Postby Credo Buffa » Thu Apr 27, 2006 5:46 am

HA! I know where I've seen it before!

Saturn posted it on your behalf on the "Face of Keats" thread in the misc. section :lol: No wonder!

This one turned out much better, though :wink:
"Holy Kleenex, Batman! It was right under our nose and we blew it!"
User avatar
Credo Buffa
Lamia
 
Posts: 935
Joined: Fri Sep 09, 2005 1:42 am
Location: Minnesota

Postby Malia » Thu Apr 27, 2006 5:49 am

Credo Buffa wrote:Well, now that I've written this whole novel of a response, it almost seems you don't need to read the book! :P


I loved every word, Credo! I knew about Fanny and her response to likenesses of Keats, but I had no clue about the family tree business or that she spoke so often of her brother to her own children. I can see why Fanny would want to keep Keats's memory alive--for personal, rather than poetical reasons. She must have known (in fact, I think he actually wrote in a letter to her) that he felt himself to be the only protector she had. He wrote to her even while desperately sick, preparing to go to Italy--when George, who was well, didn't do the same. Severn mentions in a letter to friends while Keats is on his *deathbed* that Keats said he wished Severn would tell the person he was writing to (I think, Taylor) to please ask Mrs. Brawne and MRs. Dilke to visit his sister. He was thinking of her and trying to take care of her even on his deathbed. It's heartwrenching.

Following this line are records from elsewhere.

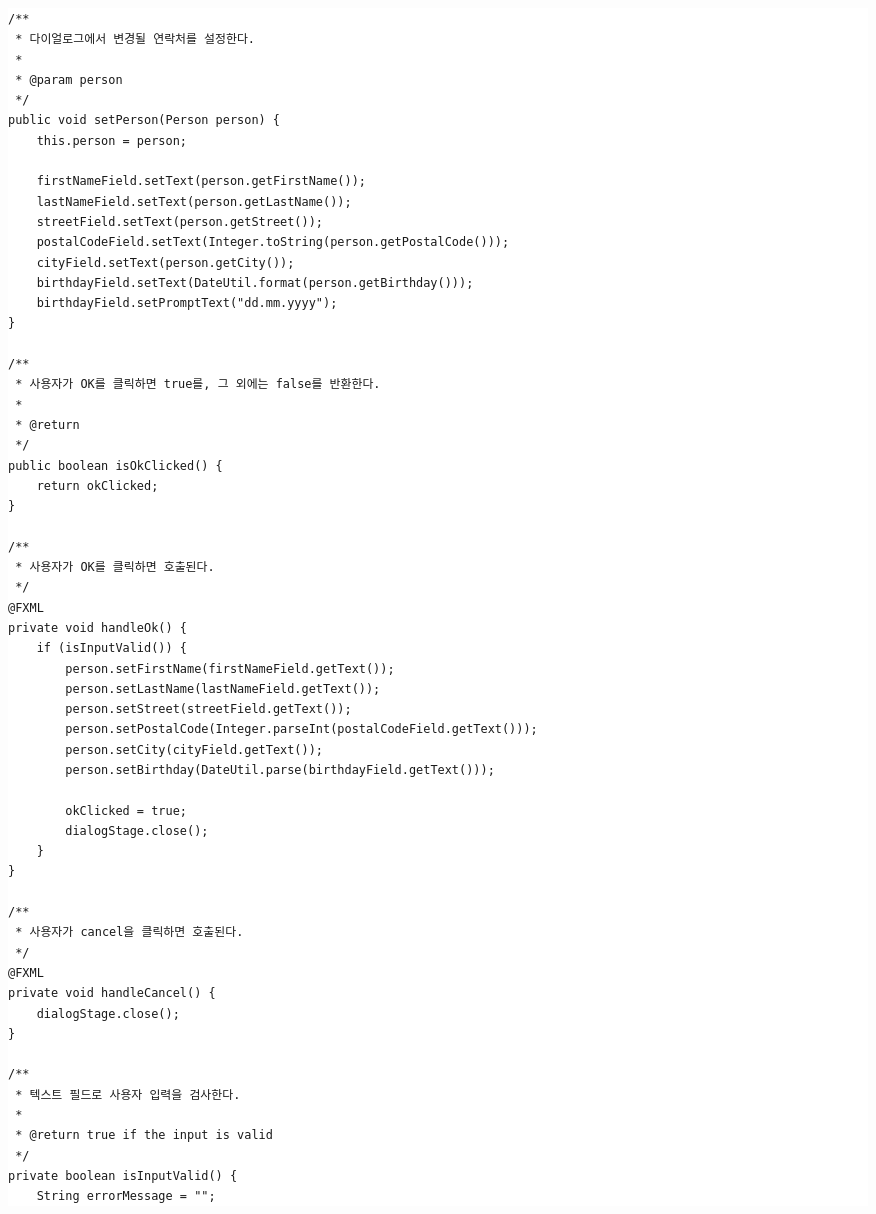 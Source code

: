     /**
     * 다이얼로그에서 변경될 연락처를 설정한다.
     *
     * @param person
     */
    public void setPerson(Person person) {
        this.person = person;

        firstNameField.setText(person.getFirstName());
        lastNameField.setText(person.getLastName());
        streetField.setText(person.getStreet());
        postalCodeField.setText(Integer.toString(person.getPostalCode()));
        cityField.setText(person.getCity());
        birthdayField.setText(DateUtil.format(person.getBirthday()));
        birthdayField.setPromptText("dd.mm.yyyy");
    }

    /**
     * 사용자가 OK를 클릭하면 true를, 그 외에는 false를 반환한다.
     *
     * @return
     */
    public boolean isOkClicked() {
        return okClicked;
    }

    /**
     * 사용자가 OK를 클릭하면 호출된다.
     */
    @FXML
    private void handleOk() {
        if (isInputValid()) {
            person.setFirstName(firstNameField.getText());
            person.setLastName(lastNameField.getText());
            person.setStreet(streetField.getText());
            person.setPostalCode(Integer.parseInt(postalCodeField.getText()));
            person.setCity(cityField.getText());
            person.setBirthday(DateUtil.parse(birthdayField.getText()));

            okClicked = true;
            dialogStage.close();
        }
    }

    /**
     * 사용자가 cancel을 클릭하면 호출된다.
     */
    @FXML
    private void handleCancel() {
        dialogStage.close();
    }

    /**
     * 텍스트 필드로 사용자 입력을 검사한다.
     *
     * @return true if the input is valid
     */
    private boolean isInputValid() {
        String errorMessage = "";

The story of Fanny visiting his grave and planting the trees--that's so tender and painful--I mean, wow. Especially when you think of what they thought of eachother. How, in their "orphan-hood" with George gone and Tom dead, they relied on each other (at least spiritually) to be family to one another.
Stay Awake!
--Anthony deMello
User avatar
Malia
Forum Administrator
 
Posts: 1606
Joined: Mon Nov 29, 2004 12:55 am
Location: Washington State, USA

Postby Credo Buffa » Thu Apr 27, 2006 6:08 am

Malia wrote:Especially when you think of what they thought of eachother. How, in their "orphan-hood" with George gone and Tom dead, they relied on each other (at least spiritually) to be family to one another.

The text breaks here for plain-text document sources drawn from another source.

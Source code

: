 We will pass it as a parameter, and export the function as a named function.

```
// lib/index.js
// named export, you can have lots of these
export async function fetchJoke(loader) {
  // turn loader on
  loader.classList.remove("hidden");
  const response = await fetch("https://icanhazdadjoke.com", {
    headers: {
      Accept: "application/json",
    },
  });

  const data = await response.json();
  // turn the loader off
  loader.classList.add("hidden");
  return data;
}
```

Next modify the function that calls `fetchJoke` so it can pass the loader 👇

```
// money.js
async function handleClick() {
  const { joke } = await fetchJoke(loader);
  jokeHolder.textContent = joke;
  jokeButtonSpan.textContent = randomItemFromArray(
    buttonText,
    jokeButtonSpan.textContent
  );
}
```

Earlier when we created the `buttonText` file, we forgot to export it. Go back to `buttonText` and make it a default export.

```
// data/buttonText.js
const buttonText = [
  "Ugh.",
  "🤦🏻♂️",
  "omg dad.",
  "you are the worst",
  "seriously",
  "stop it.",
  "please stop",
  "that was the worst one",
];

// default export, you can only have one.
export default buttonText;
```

I think there actually is a quote in the book from a letter that Fanny wrote to Buxton Foreman after revealing her collection of letters to him where she describes this very thing: that, being orphans, they did become quite thrown together.

There's a really sweet little quote from George where he talks about how all three brothers doted on Fanny when they were young, all "jealous lest you should prefer one of us to the other." :D They really were quite close as a family in their youth. However, in the end as you say, it really was John that she relied on the most. I think initially she was closest to Tom, just because they were closer in age and she was able to spend more time with him as a little girl before Tom went off to school to join his brothers, but after Keats left Clarke's school to study medicine, he was within a much easier proximity to Fanny that he was able to visit her more often (Adami has a really nice little musing on what it must have been like for young Fanny to watch her brother transform from the pugnacious fighter into the introspective future poet). And, however close she might have been with George (she told Buxton Foreman that she had no letters from Tom but several from George), his going to America, followed by Fanny's departure to Spain and just the general passage of time and distance, caused them to really drift apart. . . so much so that Adami shockingly points out that Fanny didn't learn of George's death until five years after the fact.
"Holy Kleenex, Batman! It was right under our nose and we blew it!"
User avatar
Credo Buffa
Lamia
 
Posts: 935
Joined: Fri Sep 09, 2005 1:42 am
Location: Minnesota

Postby dks » Thu Apr 27, 2006 6:23 am

Thanks for posting those incredible pictures, Credo and Malia. You know, I was always touched by Keats's fatherly affection for Fanny. He was itching to get his hands back on the money owed to all the Keats children from Richard Abbey--and when Fanny was still under his guardianship, Keats often wrote her reassuring letters about her future financial situation and security. He was so doting like that with her...he had such a big place in his heart for those in need and those who needed caretaking (recall the story of the butcher torturing the kitten in the alleyways of London and Keats pummeling him??)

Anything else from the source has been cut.